Kids today have no real role models, all these rappers, reality TV shows and parents who want to be on reality shows dont help at all.
Our Culture is to blame
One important point that I think we are all missing, is that our culture here in America has dramatically changed over the last two to three decades. Not to make excuses, but a lot of our kids are growing up in househoulds without any positive Father or Male role models, or parents in some cases. Or in other cases, parents are having to work two or three jobs just so they can pay the bills. That in mind, children today are looking up to pro atheletes and entertainers, instead of their parents, thinking they can become famous and rich without ever having to work for it. We live in an "instant gratification" country, where people, young and old (I'm only 33 by the way), have an "everything is owed to me" mentality. Unfortunately, the ideas of hard work and dedication, are no longer being taught to America's youth.

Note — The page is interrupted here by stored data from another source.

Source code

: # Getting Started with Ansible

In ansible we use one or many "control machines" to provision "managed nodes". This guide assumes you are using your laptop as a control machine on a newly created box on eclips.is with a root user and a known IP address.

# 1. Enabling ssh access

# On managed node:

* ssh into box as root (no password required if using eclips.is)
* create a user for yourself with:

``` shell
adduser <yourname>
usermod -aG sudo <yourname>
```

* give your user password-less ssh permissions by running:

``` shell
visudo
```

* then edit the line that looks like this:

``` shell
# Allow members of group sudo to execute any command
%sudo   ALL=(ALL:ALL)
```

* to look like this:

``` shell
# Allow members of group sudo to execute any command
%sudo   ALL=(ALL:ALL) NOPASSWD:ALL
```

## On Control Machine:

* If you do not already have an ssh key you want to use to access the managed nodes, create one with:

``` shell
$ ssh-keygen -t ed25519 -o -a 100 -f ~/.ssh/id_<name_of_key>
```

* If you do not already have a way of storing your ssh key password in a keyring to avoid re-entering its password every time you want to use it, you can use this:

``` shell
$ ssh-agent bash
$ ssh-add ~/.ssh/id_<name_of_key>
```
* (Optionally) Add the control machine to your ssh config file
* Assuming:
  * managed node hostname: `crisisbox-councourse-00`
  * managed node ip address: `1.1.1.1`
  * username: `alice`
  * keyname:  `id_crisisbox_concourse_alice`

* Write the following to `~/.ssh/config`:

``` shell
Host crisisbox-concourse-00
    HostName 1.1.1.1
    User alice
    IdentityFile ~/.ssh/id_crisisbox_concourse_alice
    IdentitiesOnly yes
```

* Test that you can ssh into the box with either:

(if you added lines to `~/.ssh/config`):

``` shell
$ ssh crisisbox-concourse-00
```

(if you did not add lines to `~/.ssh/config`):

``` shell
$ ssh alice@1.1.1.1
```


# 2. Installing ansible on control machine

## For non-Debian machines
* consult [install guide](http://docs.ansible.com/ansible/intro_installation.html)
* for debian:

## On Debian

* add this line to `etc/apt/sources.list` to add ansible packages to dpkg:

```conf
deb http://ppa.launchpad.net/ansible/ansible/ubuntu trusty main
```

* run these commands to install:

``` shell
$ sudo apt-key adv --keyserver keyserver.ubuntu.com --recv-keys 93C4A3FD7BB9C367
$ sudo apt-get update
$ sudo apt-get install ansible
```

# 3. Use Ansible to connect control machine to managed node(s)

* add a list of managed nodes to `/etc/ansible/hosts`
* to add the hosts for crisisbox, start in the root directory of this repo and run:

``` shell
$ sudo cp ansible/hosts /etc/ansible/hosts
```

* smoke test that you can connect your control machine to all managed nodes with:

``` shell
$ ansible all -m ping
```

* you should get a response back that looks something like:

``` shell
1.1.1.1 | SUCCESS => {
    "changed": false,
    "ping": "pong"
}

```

If you don't like the poor service - boycott
It floors me that articles like this are actually shocking to people. What flabbergasts me even more is that if I go to a store or restaurant that provides poor service, I don't go back. Let me make this clearer. If you don't like how the schools are being run, take your child out of them and homeschool. Homeschooled children score higher on standardized tests, are top and first picks for colleges, and yes, we socialize.
As violent as you may read these schools are, these are only the offenses that are REPORTED.
Seriously, quit participating in a broken system that was invented to create compliant factory workers and reclaim your child's education.
What are your children *really* being taught? :
http://www.cantrip.org/gatto.html
If you send your child to a Wal-Mart backed/based type of broken institution for education, don't be surprised by the clientèle or the employees.
If you don't like how they conduct their business - boycott it.